Régine Henry, la soigneuse de « te ara u’i », la tortue de Papearii
C’est un portrait un peu particulier que nous vous présentons aujourd’hui. Celui d’une femme modeste et admirable qui ne voulait pas que l’on fasse son portrait, qui ne veut pas être mise en vedette. Pourtant, son dévouement exemplaire et passionné au service de la célèbre tortue des jardins de Papeari, véritable patrimoine naturel local, devait être mis en lumière. Et finalement, Régine Henry s’est confiée à Femmes de Polynésie.
UNE VAHINE, ORIGINAIRE D’ALSACE, AMOUREUSE DES ANIMAUX
Originaire d’Alsace, Régine est sensible à la cause animale depuis toujours. C’est une raison familiale qui la pousse à venir en Polynésie il y a dix ans. Elle travaille pour une société de communication et fait des animations commerciales dans des magasins et supermarchés, pour promouvoir certains produits.
Parallèlement, elle confectionne des bonnets colorés, dont les jeunes sont friands, et crée pour cela sa marque et son entreprise baptisée « Max et Enzo » du nom de ses deux petits-fils, Maxence et Enzo Ariihau, dont le logo est composé, signe du destin… de deux tortues !

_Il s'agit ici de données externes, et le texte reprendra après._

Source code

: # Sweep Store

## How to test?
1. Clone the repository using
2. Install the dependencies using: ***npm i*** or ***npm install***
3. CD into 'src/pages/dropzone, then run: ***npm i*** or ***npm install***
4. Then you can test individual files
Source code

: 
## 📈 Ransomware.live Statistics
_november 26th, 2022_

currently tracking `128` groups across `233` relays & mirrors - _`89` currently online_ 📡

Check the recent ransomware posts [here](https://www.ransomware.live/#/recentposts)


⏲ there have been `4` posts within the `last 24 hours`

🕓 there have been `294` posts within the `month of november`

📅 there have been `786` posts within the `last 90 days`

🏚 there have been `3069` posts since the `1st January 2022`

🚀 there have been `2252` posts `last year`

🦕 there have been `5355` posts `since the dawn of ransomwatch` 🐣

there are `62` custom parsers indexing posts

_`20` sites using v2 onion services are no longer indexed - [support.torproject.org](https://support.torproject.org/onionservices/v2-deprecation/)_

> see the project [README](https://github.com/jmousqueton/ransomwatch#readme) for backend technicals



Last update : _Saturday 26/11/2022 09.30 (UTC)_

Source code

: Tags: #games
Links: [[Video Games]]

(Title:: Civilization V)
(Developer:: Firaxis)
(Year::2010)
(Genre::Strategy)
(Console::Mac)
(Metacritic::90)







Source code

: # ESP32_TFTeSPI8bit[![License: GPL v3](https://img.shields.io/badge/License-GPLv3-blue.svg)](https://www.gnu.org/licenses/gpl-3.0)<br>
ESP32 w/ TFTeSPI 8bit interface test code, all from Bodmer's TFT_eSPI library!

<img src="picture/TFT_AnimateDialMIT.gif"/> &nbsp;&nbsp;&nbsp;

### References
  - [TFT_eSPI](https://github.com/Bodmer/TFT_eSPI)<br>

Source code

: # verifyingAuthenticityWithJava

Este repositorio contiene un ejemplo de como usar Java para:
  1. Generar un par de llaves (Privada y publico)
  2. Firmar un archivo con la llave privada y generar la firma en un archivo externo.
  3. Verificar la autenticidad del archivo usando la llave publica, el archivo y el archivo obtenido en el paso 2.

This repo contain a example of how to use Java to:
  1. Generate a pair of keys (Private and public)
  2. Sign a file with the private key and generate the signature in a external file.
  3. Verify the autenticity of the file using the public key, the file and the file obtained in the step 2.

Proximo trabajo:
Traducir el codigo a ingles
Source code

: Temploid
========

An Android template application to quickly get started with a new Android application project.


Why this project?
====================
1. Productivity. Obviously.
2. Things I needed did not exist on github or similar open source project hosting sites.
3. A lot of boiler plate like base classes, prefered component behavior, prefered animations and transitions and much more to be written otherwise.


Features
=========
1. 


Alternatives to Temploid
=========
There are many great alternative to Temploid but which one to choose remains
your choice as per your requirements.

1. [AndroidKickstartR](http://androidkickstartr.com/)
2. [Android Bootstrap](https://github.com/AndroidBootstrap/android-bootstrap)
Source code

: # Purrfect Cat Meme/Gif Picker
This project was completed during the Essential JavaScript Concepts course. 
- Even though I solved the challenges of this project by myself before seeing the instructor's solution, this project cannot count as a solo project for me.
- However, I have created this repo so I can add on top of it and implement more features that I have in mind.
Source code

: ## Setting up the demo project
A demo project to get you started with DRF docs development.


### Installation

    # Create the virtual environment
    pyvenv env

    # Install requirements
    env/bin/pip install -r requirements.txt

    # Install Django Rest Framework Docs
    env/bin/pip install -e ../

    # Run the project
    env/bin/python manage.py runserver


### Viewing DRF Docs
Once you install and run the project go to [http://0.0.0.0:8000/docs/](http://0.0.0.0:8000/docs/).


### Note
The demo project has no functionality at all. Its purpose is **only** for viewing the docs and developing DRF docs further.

Elle entend justement rapidement parler des deux tortues du jardin botanique de Papeari auxquelles elle rend visite régulièrement. Sur une initiative personnelle et bénévole, elle prend très vite l’habitude de venir les voir deux fois par semaine pour leur amener de la nourriture.
« J’ai été très impressionnée par ces deux animaux majestueux, et j’en suis tombée immédiatement amoureuse. »
Et donc Régine apporte régulièrement des fruits et des légumes variés, et se prend d’une énorme affection pour ces deux merveilles de la nature, qu’elle traite exactement comme un petit chien, en leur parlant de manière familière, même si les tortues ne manifestent qu’une réactivité évidemment très lente. Cela peut surprendre à première vue, mais on est très vite convaincu de sa sincérité et de l’affection qu’elle porte à cette créature exceptionnelle.
« En 2015, on me remarque, et je signe une convention pour m’occuper d’elles. »
Son dévouement et sa passion commencent à sa savoir, et la direction de l’environnement lui propose une convention en 2015, pour cadrer son rôle et formaliser ses interventions. Elle devient donc en quelque sorte la nounou de ces deux ancêtres.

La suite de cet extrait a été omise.